Top 4 Tax Implication After Buying a Cottage as Second Home

Top 4 Tax Implication After Buying a Cottage as Second Home

I hope everyone had a great long weekend. 

Even though we’re still in the lockdown state, we managed to spend some time in our pool and our backyard.  Erwin and I even squeezed us in for a round of golf. 

A long weekend also meant that a shorter work week, which usually led to a busier week in my schedule.

We hosted a webinar on Tuesday sharing how we help our clients to decide they should setup corporation to hold their portfolio or not. 

Busy weekend, but can’t wait to get back to the pool with the pond view… 

While we opted to create our little in-the-city cottage experience in our own backyard, many Canadians opted to purchase a real cottage instead.

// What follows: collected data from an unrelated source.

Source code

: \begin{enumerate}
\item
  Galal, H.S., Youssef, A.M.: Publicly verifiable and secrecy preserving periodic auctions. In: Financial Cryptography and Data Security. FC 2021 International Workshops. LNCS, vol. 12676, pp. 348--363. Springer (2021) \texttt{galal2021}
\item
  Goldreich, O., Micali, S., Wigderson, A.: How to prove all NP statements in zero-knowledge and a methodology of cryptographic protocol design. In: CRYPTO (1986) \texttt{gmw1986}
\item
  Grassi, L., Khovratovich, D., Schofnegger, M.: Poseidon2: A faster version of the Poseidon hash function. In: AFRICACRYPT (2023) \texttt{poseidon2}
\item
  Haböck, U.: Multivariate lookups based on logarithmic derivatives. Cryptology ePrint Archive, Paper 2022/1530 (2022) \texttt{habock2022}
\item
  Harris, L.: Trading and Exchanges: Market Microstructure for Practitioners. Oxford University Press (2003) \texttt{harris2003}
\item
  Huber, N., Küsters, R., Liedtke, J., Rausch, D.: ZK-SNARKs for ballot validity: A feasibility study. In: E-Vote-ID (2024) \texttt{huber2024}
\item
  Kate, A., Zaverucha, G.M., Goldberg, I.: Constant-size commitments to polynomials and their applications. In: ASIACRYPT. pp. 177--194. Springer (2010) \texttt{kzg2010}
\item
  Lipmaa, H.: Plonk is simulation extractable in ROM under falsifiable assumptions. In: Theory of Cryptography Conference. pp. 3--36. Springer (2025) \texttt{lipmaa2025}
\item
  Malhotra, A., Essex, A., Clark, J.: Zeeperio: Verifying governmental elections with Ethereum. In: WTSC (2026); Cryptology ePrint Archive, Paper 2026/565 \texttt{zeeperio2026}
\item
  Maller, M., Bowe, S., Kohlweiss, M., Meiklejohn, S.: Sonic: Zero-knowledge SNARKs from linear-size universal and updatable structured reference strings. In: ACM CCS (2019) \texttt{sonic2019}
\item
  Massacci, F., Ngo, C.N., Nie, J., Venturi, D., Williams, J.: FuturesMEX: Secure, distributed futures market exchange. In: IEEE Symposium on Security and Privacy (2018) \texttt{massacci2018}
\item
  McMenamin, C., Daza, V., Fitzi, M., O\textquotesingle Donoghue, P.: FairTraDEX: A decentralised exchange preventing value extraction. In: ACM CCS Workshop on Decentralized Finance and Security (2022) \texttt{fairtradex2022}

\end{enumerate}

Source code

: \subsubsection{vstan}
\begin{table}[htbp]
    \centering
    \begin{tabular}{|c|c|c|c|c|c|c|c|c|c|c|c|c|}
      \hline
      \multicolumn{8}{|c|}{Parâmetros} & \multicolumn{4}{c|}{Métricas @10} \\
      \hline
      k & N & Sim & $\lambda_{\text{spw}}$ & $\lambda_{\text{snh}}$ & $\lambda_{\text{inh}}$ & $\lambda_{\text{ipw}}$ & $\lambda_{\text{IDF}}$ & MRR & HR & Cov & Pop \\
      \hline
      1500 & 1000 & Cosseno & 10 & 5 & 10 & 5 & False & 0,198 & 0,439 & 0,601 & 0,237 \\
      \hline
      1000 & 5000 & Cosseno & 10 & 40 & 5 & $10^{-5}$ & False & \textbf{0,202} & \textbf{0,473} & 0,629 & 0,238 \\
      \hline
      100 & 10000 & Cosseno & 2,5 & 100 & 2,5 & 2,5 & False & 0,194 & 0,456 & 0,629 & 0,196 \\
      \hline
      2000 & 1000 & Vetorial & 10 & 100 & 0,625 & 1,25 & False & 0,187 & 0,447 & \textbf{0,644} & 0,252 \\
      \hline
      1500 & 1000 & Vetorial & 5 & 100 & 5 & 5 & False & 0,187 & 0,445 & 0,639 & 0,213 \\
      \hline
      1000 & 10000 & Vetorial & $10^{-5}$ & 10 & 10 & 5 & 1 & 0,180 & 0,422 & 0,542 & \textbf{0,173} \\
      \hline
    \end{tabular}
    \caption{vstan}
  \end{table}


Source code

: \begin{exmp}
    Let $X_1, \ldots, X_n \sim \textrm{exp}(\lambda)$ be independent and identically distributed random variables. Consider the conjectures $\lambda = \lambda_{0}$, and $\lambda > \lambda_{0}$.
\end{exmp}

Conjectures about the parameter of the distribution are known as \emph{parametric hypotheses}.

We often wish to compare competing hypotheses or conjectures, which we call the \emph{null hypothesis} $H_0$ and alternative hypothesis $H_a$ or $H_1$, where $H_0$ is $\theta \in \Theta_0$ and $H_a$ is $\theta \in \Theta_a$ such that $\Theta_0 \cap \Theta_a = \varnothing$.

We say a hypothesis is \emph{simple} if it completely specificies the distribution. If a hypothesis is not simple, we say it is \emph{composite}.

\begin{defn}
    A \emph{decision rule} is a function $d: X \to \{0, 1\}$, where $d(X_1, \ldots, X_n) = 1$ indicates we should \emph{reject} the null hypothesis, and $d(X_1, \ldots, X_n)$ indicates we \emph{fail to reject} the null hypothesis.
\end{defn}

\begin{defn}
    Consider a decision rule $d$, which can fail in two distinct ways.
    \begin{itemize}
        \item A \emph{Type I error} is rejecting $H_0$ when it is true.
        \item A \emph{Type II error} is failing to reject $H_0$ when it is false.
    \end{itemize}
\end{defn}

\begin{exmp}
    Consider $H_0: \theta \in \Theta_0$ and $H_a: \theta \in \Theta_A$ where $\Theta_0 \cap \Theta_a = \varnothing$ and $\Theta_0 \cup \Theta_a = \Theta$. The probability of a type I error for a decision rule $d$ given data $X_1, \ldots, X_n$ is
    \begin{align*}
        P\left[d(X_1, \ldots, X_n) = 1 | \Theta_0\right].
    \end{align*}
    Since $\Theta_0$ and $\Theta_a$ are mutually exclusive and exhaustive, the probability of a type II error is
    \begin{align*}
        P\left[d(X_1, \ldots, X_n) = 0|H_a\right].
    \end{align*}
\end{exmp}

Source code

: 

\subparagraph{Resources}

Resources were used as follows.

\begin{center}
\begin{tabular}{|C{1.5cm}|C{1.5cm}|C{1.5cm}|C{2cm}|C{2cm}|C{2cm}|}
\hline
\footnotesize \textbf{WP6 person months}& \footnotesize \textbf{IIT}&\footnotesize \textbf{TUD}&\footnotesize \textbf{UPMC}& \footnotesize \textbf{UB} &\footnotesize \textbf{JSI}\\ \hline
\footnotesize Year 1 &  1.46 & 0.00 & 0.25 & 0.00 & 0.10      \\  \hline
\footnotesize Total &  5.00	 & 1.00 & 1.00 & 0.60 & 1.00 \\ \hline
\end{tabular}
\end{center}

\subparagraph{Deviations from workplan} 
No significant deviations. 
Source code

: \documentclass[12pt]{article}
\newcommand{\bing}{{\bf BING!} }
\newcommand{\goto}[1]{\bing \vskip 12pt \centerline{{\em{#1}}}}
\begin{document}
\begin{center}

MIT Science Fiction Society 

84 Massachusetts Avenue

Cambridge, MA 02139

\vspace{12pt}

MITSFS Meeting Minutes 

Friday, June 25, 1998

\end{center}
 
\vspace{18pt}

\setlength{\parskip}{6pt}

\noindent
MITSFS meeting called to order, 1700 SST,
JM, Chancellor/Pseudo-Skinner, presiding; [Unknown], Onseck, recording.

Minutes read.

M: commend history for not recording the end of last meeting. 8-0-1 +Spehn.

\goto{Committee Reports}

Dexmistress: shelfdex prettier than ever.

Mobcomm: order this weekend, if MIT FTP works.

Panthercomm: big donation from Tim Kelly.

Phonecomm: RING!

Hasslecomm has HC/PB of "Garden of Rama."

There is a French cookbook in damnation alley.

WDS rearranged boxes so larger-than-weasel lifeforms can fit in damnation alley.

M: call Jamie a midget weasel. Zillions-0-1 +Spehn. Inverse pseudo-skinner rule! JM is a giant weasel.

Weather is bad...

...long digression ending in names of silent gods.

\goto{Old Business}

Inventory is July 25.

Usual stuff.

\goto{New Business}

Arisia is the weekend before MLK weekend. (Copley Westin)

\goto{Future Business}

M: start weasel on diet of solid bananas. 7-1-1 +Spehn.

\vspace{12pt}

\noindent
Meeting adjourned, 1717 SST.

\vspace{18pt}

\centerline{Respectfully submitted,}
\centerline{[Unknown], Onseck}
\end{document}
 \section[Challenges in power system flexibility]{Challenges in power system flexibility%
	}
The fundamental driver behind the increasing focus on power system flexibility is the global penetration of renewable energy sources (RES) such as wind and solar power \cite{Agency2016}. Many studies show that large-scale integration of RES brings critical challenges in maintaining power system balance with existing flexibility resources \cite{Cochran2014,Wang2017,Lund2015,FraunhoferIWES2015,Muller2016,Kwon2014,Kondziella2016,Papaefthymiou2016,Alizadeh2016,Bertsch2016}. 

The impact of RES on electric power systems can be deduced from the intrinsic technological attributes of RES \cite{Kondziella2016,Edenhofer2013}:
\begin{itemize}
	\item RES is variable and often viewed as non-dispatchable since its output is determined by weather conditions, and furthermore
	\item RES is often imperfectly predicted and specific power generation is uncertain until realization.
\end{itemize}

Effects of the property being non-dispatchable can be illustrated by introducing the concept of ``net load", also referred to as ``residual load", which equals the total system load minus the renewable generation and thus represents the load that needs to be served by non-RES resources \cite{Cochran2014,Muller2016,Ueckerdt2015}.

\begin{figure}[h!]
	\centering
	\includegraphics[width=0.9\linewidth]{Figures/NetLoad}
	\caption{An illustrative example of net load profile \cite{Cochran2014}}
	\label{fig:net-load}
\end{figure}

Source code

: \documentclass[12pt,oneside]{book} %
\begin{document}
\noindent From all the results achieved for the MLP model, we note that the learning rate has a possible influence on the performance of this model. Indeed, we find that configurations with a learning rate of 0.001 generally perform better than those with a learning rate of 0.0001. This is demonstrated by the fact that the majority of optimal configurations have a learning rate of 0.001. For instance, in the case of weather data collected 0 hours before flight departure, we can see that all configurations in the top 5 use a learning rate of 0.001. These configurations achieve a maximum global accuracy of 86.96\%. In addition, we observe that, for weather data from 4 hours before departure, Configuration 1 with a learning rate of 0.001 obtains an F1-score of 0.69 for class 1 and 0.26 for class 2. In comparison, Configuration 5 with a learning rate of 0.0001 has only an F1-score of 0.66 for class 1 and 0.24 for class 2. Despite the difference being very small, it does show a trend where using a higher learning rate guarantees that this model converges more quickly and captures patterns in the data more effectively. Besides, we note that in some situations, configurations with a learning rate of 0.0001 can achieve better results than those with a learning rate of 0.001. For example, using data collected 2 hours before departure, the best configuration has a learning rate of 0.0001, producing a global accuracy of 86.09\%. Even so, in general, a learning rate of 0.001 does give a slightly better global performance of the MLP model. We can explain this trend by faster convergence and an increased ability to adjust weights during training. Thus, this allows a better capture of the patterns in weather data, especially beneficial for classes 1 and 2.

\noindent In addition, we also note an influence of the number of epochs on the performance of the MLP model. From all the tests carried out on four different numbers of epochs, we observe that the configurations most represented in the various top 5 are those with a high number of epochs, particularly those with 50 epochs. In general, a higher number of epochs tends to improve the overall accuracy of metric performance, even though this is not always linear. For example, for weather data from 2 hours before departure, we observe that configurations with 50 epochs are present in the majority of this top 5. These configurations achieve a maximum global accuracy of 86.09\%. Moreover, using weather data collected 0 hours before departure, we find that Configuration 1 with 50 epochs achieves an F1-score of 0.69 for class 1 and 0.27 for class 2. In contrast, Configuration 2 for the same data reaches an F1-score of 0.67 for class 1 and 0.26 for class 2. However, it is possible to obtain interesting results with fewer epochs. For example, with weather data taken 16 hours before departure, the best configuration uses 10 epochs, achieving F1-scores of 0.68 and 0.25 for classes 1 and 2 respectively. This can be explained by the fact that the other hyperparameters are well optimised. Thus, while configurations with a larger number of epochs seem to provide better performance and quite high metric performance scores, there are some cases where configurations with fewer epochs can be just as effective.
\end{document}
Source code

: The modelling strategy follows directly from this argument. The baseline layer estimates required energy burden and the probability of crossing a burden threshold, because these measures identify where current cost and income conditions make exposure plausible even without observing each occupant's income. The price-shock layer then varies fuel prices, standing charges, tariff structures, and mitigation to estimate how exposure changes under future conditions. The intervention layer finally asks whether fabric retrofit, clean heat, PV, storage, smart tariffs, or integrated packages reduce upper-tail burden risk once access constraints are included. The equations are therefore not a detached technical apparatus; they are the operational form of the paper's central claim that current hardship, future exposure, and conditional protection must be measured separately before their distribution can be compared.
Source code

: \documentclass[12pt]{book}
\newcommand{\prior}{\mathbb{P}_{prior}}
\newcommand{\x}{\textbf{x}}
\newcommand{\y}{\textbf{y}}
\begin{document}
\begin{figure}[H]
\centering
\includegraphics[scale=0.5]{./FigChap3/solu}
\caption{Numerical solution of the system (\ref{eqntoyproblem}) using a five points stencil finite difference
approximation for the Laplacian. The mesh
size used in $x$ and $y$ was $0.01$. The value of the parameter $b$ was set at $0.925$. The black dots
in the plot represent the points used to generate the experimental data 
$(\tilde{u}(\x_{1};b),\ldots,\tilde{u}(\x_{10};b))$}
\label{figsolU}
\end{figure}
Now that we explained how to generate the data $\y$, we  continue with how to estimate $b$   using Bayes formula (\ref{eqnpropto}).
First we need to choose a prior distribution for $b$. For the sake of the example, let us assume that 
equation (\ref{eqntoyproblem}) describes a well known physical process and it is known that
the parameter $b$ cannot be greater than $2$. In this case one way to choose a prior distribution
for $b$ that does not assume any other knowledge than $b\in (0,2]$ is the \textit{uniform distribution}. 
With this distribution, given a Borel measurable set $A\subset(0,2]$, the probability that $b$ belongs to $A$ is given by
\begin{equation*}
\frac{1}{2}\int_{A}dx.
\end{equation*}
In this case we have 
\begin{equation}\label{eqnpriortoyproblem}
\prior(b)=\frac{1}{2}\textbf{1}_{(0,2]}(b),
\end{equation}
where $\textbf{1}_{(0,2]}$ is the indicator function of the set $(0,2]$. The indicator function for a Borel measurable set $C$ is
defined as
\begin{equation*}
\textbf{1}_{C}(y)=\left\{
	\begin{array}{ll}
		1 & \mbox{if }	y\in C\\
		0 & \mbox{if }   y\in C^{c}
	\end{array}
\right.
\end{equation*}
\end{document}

A few of our clients even went as far as selling their homes in Toronto and moved to Blue Mountains and Muskoka area. 

For the real estate investors who plan to house hack their cottage, here’re the top four tax implication of owning a cottage as secondary home.  

  1. Capital gain tax on sale of cottage

Do you need to pay tax on the sale of cottage?  This depends.  

When you spend time at your cottage as seasonal residence, you might still be able to claim primary residence exemption against the cottage. 

However, you and your spouse can only designate one property as y our primary residence in any given year.  

If the cottage is your second residence and you choose to apply primary residence exemption on the cottage, you will be liable for capital gain on the sale of your home.  

You will have to do some planning when you decide to sell.  You will need to calculate the average gain per year for your home and your cottage and decide if it is more beneficial to designate your home or your cottage as primary residence to minimize the amount of taxes you would have to pay. 

If you do not have any other residence, like some of my clients who sold their Toronto homes and moved up to Muskoka permanently, you can simply designate the cottage as your primary residence and the gain from sale of the cottage will be sheltered under primary residence exemption. 

  1. Deductions to lower your capital gain tax on cottage

Assuming that you are going to pay capital gain tax on sale of your cottage, what deductions can you claim to minimize the amount of taxes?

Here’re some common deductions you can claim to offset against capital gain tax from sale of cottage:

  1. Purchase Price of the property and all related cost including but not limited to legal fees on closing, land transfer tax, home inspection cost, utility setup costs, survey and title insurance
  2. Capital improvement you’ve made to the cottage

If you’re not sure what type of expense qualify as capital improvement, you can visit this Youtube video to check it out.

Generally speaking, if you are doing any renovation that involve structural change and adding something that did not exist before, the expense is considered as capital improvement.  

You can deduct these capital improvements against the sale price of your property.  

Keeping the receipts and proper documentation (such as before and after pictures and floorplan) will help you defend your position in court.  Remember, we need to earn our deduction.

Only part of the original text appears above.